“It is very evident,” said the Deacon, “that if you grow cabbage you should make the land rich enough to produce a good crop—and I take it that is all you want to show.”
“I want to show,” I replied, “that our market gardeners have reason for applying such apparently excessive dressings of rich manure to the cabbage-crop. They find it safer to put far more manure into the land than the crop can possibly use, rather than run any risk of getting an inferior crop. An important practical question is, whether they can not grow some crop or crops after the cabbage, that can profitably take up the manure left in the soil.”
Prof. E. Wolff, in the last edition of “Praktische Düngerlehre,” gives the composition of cabbage. For the details of which, see Appendix, page 345.
From this it appears that 50 tons of cabbage contain 240 lbs. of nitrogen, and 1,600 lbs. of ash. Included in the ash is 630 lbs. of potash; 90 lbs. of soda; 310 lbs. of lime; 60 lbs. of magnesia; 140 lbs. of phosphoric acid; 240 lbs. of sulphuric acid, and 20 lbs. of silica.
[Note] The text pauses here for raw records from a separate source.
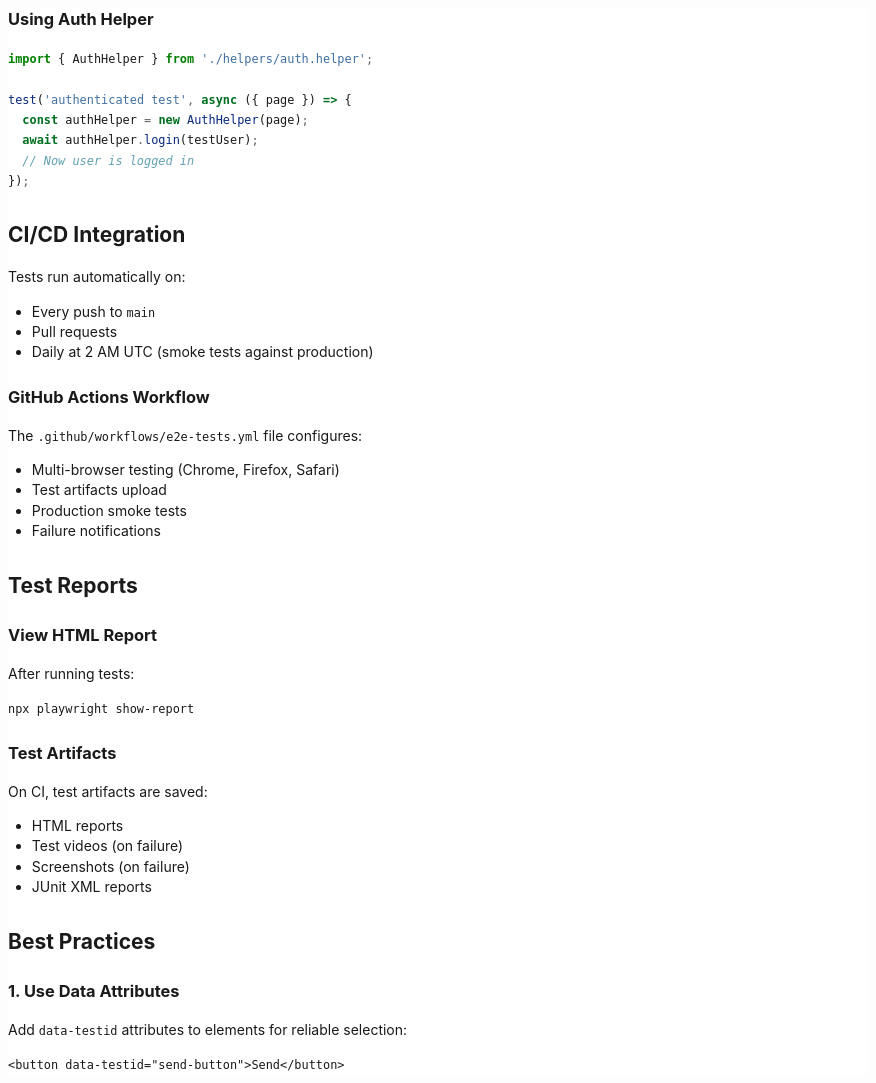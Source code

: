 ### Using Auth Helper

```typescript
import { AuthHelper } from './helpers/auth.helper';

test('authenticated test', async ({ page }) => {
  const authHelper = new AuthHelper(page);
  await authHelper.login(testUser);
  // Now user is logged in
});
```

## CI/CD Integration

Tests run automatically on:
- Every push to `main`
- Pull requests
- Daily at 2 AM UTC (smoke tests against production)

### GitHub Actions Workflow

The `.github/workflows/e2e-tests.yml` file configures:
- Multi-browser testing (Chrome, Firefox, Safari)
- Test artifacts upload
- Production smoke tests
- Failure notifications

## Test Reports

### View HTML Report

After running tests:

```bash
npx playwright show-report
```

### Test Artifacts

On CI, test artifacts are saved:
- HTML reports
- Test videos (on failure)
- Screenshots (on failure)
- JUnit XML reports

## Best Practices

### 1. Use Data Attributes

Add `data-testid` attributes to elements for reliable selection:

```tsx
<button data-testid="send-button">Send</button>
```
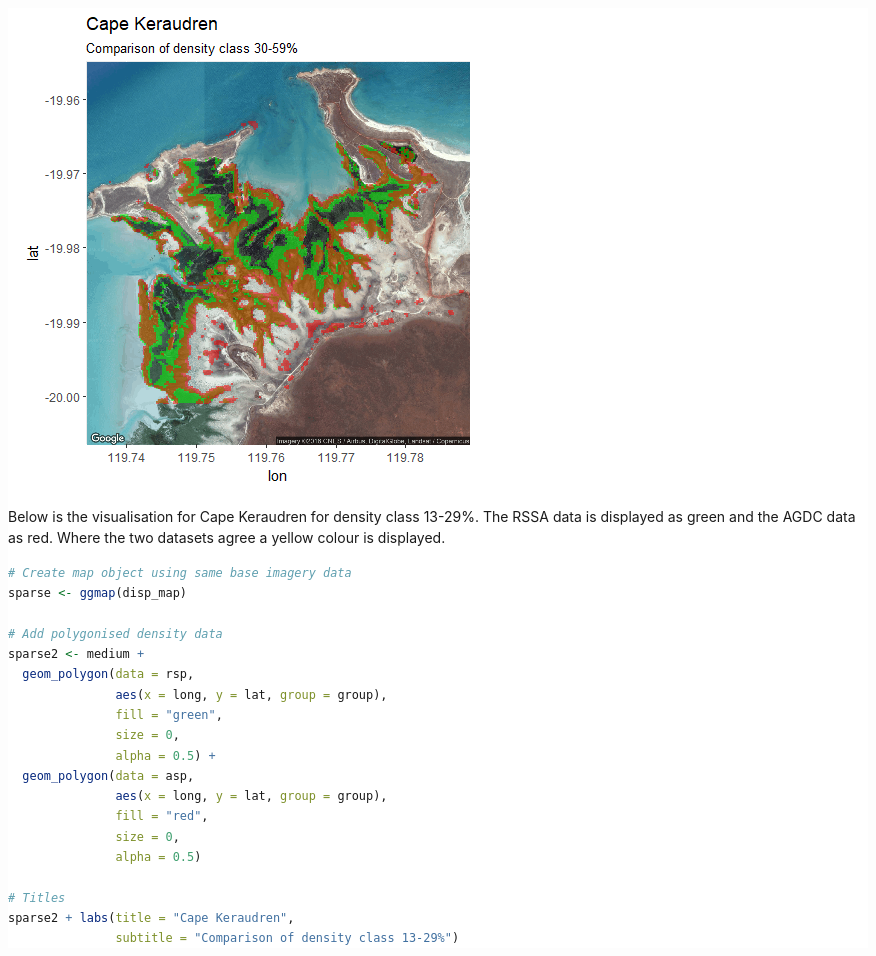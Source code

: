 ![](agdc_v_rssa_pfc_gversion_files/figure-markdown_github-ascii_identifiers/map_medium-1.png)

Below is the visualisation for Cape Keraudren for density class 13-29%. The RSSA data is displayed as green and the AGDC data as red. Where the two datasets agree a yellow colour is displayed.

``` r
# Create map object using same base imagery data
sparse <- ggmap(disp_map)

# Add polygonised density data
sparse2 <- medium +
  geom_polygon(data = rsp, 
               aes(x = long, y = lat, group = group),
               fill = "green",
               size = 0, 
               alpha = 0.5) +
  geom_polygon(data = asp, 
               aes(x = long, y = lat, group = group),
               fill = "red",
               size = 0, 
               alpha = 0.5)

# Titles
sparse2 + labs(title = "Cape Keraudren",
               subtitle = "Comparison of density class 13-29%")
```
Henderson, in “Gardening for Profit,” advises the application of 75 tons of stable or barn-yard manure per acre, for early cabbage. For late cabbage, after peas or early potatoes, he says about 10 tons per acre are used.
Brill, in “Farm Gardening and Seed Growing,” also makes the same distinction in regard to the quantity of manure used for early and late cabbage. He speaks of 70 to 80 tons or more, per acre, of well-rotted stable-manure as not an unusual or excessive dressing every year.
Now, according to Wolff’s table, 75 tons of fresh stable-manure, with straw, contains 820 lbs. of nitrogen; 795 lbs. of potash; 150 lbs. soda; 315 lbs. of lime; 210 lbs. of magnesia; 420 lbs. of phosphoric acid; 105 lbs. sulphuric acid; 2,655 lbs. of silica, and 60 lbs. of chlorine.
“Put the figures side by side,” said the Deacon, “so that we can compare them.”